Kyoya is left staring after the door for a moment, feeling…impressed, he supposes. He'd had the inkling before that she could have a motherly sort of kindness, and this just proved it. He's understanding more and more why she and Tamaki and Haruhi became friends so easily.
When he turns back, Tamaki is giving him a coy yet sugary smile—no doubt mistaking his contemplation as the longing stare of a man in love. Kyoya ignores him and goes to sit in the chair pulled up to Anne-Sophie's bedside.

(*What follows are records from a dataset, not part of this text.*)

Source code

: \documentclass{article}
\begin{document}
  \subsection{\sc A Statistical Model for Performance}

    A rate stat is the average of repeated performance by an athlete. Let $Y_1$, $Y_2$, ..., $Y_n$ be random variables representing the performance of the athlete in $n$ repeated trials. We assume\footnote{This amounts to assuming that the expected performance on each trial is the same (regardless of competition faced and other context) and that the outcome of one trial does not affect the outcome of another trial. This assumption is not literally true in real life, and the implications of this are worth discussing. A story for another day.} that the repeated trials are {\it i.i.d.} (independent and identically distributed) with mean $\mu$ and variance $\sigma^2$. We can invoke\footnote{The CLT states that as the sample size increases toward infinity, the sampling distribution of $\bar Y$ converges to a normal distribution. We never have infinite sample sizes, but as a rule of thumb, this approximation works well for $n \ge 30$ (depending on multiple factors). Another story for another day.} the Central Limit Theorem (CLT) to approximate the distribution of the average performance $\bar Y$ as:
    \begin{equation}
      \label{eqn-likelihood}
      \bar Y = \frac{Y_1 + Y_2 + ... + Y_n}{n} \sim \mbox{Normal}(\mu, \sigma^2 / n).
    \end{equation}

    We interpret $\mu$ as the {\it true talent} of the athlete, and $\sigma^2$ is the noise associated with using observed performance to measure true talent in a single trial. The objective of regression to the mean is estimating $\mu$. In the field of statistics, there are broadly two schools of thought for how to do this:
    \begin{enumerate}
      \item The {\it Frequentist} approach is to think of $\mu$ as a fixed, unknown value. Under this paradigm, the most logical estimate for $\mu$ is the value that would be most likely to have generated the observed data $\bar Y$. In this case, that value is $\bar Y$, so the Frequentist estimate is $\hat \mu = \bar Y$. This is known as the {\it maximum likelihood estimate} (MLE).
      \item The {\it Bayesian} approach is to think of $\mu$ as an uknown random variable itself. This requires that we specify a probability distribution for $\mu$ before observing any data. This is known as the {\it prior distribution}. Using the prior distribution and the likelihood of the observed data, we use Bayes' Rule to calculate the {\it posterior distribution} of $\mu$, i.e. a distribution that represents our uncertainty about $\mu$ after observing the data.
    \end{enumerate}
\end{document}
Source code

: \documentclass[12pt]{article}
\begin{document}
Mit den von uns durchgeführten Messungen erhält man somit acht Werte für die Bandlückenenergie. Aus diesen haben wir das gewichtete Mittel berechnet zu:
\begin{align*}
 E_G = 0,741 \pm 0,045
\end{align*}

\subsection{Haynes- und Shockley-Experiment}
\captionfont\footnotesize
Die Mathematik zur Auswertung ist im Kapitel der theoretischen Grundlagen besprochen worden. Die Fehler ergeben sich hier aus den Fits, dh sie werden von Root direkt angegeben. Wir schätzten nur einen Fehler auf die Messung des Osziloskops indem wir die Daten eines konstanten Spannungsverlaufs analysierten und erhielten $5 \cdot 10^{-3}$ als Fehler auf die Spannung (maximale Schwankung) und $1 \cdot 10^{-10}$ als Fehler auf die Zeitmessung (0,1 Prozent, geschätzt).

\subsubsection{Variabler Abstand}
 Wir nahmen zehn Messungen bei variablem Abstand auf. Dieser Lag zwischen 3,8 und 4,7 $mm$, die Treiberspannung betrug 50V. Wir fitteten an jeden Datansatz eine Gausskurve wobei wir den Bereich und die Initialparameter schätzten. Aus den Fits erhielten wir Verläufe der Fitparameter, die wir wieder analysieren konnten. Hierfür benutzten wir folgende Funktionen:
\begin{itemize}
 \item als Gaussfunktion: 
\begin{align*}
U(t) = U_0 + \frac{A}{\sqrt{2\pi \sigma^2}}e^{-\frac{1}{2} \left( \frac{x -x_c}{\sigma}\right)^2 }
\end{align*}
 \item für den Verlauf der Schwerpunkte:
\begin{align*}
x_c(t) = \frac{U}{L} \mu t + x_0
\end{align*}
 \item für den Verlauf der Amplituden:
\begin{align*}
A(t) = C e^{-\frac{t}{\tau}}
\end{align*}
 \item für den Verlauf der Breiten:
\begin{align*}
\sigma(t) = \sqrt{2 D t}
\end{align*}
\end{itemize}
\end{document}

"So, do tell me," Anne-Sophie says as he sits. "How has life been treating you?"
"I've been well, thank you."
"Better now that Kosuke's around?"
Kyoya puts on a smile, which is easier than usual as he knows Anne-Sophie is as sincere as her son. "I won't lie and say 'no.'"
"I'm telling you, Mother, it was an act of fate." Tamaki closes his eyes and sighs, smiling dreamily. "It almost brings tears to my eyes, how perfect they are for each other."
"I have no doubt you've told her as much many times already," says Kyoya.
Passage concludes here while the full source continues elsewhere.